From the January 1995 issue
(Page 3 of 3)
The Bill of Rights clearly was passed to protect citizens and states from federal power, and not to restrain state powers. Thus the Second Amendment did not prevent state or local governments from disarming individuals--e.g., no one ever suggested that Wyatt Earp and other local lawmen who disarmed people in Dodge City and other western towns were violating the Second Amendment--because everyone understood that it only created a right against the federal government. Its purpose was to maintain the local means to resist potential tyranny by the federal government.
In light of this underlying broad purpose, it is difficult to discern the relevance of the Second Amendment today. State laws that attempt to disarm individuals as a way of reducing violent crime seem to have little to do with resisting the tyranny of the national government, and seem more analogous to the sort of disarming that western sheriffs imposed on townspeople without anyone seeing a Second Amendment violation.

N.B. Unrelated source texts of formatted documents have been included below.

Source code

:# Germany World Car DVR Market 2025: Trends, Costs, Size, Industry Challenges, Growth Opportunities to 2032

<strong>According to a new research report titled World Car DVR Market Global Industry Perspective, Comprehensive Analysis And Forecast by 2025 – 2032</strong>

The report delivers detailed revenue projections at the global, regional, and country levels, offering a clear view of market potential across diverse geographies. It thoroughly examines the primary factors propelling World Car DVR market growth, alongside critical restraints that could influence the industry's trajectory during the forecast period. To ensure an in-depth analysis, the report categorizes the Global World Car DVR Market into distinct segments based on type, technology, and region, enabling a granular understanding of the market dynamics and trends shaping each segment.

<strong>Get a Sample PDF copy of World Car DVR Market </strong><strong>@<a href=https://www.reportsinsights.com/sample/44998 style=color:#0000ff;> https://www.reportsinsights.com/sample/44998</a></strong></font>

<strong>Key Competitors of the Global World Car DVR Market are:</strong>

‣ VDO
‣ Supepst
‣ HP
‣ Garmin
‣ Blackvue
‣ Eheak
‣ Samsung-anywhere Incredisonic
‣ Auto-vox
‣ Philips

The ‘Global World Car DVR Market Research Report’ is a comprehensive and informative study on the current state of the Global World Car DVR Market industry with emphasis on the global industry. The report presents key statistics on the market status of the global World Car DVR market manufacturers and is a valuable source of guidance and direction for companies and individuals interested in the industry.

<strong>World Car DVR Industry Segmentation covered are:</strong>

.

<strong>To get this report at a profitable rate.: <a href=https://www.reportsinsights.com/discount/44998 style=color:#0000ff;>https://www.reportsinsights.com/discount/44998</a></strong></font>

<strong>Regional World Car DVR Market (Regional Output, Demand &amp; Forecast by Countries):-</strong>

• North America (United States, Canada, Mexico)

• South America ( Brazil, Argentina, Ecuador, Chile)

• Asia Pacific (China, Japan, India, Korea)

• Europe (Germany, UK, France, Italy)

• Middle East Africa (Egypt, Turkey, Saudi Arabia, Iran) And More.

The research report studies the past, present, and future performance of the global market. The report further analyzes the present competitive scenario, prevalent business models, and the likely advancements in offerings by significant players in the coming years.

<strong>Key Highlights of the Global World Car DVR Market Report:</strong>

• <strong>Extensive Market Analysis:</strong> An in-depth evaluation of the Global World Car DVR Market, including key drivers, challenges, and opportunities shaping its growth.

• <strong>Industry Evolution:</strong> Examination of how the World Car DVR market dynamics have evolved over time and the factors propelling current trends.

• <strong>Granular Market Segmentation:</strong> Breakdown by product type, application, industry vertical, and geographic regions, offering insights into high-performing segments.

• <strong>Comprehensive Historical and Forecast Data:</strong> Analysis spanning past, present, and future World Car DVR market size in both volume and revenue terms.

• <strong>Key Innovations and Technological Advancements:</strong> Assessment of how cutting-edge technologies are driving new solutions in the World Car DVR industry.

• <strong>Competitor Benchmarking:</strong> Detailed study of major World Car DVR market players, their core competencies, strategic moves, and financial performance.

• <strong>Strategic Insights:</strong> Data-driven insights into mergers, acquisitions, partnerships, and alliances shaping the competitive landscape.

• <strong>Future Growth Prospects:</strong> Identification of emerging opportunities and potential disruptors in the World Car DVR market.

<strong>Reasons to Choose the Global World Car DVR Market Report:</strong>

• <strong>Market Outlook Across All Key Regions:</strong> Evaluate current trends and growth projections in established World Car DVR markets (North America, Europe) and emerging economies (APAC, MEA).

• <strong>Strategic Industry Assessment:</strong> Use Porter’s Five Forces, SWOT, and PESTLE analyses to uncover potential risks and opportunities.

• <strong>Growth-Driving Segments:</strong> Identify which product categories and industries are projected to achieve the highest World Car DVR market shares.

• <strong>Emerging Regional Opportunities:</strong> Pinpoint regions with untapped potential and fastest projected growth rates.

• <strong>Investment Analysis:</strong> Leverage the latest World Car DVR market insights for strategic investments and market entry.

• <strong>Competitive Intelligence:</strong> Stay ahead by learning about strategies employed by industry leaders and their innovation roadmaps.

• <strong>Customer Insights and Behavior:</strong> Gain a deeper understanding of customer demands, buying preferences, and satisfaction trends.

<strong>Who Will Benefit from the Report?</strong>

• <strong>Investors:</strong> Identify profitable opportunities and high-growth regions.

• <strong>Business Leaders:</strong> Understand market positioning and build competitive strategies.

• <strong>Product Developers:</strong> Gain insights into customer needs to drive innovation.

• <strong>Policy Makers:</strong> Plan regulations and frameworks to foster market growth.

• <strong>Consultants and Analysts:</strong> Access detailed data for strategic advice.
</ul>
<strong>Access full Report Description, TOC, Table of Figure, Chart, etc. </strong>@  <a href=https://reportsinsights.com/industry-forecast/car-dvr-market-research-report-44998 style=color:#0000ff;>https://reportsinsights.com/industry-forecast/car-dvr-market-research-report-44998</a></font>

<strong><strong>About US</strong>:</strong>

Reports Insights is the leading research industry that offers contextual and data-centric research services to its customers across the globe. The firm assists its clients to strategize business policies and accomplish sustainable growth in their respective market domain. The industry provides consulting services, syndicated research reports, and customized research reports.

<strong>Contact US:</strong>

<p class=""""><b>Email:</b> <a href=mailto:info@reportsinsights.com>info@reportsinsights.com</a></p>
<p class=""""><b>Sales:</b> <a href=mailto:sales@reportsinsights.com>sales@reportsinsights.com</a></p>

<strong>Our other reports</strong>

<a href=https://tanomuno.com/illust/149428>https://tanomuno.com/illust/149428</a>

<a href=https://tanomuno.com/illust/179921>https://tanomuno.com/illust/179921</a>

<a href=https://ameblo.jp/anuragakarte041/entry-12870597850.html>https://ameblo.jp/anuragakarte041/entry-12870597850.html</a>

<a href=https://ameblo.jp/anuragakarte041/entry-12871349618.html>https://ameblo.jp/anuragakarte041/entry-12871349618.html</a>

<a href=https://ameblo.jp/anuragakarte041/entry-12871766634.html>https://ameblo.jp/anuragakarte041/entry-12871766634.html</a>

The strongest civil libertarian reason for opposing gun control
laws is the same that motivated the original drafters of the Second
Amendment: to maintain the ability to resist armed tyranny by the
government. But if armed tyranny comes from Washington, it will not
come armed with pistols. In the modern world, no citizenry can
effectively resist an armed government with handguns alone. So to
achieve the desired purpose, one would have to argue that in the
modern world, the Second Amendment confers the right of individuals
to own tanks, bazookas, anti-
aircraft missiles, jet fighters, attack helicopters, and even
tactical nuclear weapons. I know of no Second Amendment advocate
who takes that position, but without it, the civil liberties
underpinning of the argument collapses. Once all this heavier
weaponry is banned, the ability to resist a standing professional
military is practically non-existent.
Moreover, since the Second Amendment refers only to "arms" and does not distinguish among types of arms, any concession that the Second Amendment does not protect an individual's right to own a tank or nuclear weapon introduces a "rule of reason" not explicitly present in the Amendment's language. If such a "rule of reason" can be invoked to justify banning individual ownership of tanks and nuclear arms, why can't it also be used to ban, say assault rifles or to require registration while permitting ownership?